Stored items

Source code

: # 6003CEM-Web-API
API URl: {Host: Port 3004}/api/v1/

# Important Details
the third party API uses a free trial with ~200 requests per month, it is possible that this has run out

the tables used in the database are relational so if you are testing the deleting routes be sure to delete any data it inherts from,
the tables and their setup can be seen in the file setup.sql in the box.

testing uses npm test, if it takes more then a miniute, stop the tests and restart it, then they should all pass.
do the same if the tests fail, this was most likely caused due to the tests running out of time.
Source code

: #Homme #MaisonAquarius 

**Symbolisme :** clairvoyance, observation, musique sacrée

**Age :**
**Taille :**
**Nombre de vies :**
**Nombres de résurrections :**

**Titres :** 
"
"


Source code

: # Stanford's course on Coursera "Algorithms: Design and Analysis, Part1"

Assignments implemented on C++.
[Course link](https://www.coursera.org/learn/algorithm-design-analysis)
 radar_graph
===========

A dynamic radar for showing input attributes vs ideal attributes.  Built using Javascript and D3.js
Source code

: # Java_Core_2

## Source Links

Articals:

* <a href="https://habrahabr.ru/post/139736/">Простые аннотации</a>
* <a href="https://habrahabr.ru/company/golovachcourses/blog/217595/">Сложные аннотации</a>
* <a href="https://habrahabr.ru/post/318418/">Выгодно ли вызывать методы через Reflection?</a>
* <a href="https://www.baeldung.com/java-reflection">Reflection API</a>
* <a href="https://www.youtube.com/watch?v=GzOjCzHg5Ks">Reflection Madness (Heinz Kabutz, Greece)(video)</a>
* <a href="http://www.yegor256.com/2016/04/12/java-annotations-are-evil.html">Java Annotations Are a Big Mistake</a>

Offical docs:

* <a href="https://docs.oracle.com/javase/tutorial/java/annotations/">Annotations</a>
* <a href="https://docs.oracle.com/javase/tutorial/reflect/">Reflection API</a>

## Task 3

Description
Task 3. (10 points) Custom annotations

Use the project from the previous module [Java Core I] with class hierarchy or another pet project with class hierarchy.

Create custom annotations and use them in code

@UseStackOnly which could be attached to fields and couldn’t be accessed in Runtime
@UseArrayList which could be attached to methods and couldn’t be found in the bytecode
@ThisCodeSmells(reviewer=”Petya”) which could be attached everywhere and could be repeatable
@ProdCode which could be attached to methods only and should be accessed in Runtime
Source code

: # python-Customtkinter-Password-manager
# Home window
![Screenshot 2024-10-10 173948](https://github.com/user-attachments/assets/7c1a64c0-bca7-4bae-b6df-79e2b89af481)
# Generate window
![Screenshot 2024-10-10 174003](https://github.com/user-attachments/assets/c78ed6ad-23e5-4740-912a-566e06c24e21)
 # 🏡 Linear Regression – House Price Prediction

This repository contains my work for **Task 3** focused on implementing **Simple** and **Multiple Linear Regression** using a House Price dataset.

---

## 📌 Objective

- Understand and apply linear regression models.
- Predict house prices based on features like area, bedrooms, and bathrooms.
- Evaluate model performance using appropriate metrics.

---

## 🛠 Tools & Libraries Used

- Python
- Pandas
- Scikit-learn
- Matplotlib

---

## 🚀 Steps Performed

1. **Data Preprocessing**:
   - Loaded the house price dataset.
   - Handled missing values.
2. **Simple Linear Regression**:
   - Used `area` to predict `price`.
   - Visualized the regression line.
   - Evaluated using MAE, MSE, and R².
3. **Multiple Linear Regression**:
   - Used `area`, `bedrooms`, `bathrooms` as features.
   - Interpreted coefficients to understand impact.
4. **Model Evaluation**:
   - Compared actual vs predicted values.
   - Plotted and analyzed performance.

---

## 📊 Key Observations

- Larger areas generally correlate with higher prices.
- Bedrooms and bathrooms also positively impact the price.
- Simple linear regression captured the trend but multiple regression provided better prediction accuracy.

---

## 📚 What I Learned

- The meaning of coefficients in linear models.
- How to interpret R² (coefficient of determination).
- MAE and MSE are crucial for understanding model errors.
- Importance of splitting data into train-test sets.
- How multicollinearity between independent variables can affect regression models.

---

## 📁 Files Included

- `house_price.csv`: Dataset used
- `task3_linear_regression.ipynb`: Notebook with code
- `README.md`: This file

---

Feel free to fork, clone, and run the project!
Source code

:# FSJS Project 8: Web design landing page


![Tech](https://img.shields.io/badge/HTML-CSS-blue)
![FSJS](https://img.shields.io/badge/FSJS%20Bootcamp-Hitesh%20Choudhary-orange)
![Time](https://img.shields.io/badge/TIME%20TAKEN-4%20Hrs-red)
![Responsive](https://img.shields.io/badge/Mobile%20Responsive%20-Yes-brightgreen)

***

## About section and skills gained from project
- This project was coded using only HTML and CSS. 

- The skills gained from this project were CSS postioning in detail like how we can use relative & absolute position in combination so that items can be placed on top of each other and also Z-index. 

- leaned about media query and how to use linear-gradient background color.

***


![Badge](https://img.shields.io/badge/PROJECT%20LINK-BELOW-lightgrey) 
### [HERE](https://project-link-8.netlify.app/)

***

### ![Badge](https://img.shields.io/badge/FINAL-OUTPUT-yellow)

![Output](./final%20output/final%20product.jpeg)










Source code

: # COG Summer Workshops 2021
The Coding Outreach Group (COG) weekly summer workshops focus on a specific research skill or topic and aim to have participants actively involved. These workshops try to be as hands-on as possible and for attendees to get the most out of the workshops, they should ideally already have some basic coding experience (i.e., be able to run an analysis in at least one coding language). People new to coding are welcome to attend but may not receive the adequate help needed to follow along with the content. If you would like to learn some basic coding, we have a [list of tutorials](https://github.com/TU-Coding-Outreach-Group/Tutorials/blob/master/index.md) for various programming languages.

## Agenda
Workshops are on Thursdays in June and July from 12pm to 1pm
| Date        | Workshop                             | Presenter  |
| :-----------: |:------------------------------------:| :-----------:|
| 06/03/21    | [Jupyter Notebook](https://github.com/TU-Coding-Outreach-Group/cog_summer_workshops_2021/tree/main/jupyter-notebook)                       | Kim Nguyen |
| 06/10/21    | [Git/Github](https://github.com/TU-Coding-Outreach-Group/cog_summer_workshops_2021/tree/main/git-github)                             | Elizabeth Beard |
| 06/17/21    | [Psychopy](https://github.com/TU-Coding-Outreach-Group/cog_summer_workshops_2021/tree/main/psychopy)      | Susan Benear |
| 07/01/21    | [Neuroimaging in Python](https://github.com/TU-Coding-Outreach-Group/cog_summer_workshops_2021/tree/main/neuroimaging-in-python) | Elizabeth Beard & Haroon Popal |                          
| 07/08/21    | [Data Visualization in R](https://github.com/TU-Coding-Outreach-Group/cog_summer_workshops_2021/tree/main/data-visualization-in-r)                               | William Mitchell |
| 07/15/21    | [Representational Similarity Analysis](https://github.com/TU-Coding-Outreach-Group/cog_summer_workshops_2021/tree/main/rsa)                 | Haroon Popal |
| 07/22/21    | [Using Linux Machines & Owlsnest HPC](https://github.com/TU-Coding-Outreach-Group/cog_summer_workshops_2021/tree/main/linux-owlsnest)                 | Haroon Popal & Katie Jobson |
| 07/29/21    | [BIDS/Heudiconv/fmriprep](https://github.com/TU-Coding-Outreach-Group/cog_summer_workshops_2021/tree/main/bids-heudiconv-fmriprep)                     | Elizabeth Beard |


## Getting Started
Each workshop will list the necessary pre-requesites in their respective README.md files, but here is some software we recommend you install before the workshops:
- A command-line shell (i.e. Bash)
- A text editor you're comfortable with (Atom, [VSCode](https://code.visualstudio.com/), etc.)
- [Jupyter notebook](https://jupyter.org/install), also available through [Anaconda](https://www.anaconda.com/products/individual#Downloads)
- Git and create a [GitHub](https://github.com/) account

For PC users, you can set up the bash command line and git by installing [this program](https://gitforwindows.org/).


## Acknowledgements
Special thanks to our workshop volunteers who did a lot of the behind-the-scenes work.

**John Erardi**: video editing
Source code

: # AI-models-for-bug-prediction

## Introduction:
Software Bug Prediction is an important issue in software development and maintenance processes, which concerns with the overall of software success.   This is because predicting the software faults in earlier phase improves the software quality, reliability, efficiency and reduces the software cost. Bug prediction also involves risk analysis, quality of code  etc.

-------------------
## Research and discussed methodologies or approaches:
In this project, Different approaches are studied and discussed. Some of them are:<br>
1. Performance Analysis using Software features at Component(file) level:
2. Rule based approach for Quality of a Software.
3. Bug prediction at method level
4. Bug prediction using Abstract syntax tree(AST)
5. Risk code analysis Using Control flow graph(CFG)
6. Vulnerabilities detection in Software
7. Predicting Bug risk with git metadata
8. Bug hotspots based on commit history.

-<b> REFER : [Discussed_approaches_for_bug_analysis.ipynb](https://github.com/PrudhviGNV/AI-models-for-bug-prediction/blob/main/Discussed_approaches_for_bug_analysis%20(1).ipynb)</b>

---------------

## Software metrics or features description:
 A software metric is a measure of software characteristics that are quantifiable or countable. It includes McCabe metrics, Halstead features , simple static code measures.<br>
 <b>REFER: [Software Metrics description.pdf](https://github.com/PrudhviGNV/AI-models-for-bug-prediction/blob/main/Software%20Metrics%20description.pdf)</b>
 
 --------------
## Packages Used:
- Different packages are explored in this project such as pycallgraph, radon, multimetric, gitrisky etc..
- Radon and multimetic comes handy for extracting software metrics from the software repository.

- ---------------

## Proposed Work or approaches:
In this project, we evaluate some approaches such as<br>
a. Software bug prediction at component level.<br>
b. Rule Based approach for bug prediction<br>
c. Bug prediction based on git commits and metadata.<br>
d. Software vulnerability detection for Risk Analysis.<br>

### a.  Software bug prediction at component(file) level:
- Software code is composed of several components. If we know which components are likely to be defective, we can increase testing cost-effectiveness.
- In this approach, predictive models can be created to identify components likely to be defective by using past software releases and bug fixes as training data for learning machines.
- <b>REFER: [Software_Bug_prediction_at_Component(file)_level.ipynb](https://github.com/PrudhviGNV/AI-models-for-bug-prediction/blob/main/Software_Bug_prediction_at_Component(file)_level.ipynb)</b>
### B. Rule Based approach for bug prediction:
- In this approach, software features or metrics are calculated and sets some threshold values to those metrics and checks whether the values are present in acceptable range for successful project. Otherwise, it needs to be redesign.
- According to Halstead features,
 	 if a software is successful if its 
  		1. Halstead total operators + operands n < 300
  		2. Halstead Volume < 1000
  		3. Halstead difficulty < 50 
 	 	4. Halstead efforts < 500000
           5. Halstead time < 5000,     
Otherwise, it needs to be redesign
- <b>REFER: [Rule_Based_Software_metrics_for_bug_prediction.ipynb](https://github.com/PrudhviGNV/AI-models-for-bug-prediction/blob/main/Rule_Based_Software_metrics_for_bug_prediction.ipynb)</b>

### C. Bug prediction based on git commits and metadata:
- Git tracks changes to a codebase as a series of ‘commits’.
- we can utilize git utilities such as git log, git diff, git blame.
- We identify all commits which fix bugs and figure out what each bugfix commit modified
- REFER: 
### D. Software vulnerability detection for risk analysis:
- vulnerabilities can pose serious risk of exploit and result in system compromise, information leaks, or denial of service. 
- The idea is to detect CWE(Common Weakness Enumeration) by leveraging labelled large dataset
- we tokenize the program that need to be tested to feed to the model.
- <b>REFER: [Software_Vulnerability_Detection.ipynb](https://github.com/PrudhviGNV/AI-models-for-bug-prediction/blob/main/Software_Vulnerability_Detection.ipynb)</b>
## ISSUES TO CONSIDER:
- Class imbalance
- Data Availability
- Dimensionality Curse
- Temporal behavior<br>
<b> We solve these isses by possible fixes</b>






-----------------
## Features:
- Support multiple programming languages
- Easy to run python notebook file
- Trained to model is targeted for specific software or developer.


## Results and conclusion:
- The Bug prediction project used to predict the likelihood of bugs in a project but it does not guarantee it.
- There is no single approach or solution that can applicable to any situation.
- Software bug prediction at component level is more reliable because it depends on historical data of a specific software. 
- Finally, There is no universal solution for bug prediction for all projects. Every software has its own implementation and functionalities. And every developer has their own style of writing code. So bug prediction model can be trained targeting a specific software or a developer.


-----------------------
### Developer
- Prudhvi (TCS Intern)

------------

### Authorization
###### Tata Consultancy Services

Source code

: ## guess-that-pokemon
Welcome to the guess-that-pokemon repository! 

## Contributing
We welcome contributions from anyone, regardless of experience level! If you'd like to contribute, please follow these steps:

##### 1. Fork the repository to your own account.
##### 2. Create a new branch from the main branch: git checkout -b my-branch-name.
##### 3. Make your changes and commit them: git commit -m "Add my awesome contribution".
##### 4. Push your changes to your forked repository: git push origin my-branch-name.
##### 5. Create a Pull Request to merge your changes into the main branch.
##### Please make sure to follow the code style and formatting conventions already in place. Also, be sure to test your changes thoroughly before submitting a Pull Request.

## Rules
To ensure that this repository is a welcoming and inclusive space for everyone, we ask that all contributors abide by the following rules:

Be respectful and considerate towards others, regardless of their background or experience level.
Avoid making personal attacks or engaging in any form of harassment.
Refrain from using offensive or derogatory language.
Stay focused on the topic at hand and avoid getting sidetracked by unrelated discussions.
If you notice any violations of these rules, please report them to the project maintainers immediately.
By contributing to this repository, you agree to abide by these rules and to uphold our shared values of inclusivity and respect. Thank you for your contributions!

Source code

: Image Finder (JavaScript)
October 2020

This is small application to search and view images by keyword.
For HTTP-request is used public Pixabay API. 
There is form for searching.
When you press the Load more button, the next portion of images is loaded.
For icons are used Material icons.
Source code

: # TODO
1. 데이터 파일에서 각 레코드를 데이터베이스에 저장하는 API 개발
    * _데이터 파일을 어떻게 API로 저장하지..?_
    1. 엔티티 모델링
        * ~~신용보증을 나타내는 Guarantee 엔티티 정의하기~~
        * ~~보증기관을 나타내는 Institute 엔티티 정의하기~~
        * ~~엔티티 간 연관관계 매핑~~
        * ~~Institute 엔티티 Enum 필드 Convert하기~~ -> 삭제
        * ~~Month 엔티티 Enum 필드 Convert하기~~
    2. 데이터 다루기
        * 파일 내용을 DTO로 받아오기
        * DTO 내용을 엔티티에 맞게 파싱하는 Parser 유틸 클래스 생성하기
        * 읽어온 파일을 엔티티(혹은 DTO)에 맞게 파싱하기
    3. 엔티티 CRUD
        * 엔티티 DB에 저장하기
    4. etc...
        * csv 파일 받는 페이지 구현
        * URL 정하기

Problem to solve -> From the entries above, copy each line that holds "tables".

Result ->
the tables used in the database are relational so if you are testing the deleting routes be sure to delete any data it inherts from,
the tables and their setup can be seen in the file setup.sql in the box.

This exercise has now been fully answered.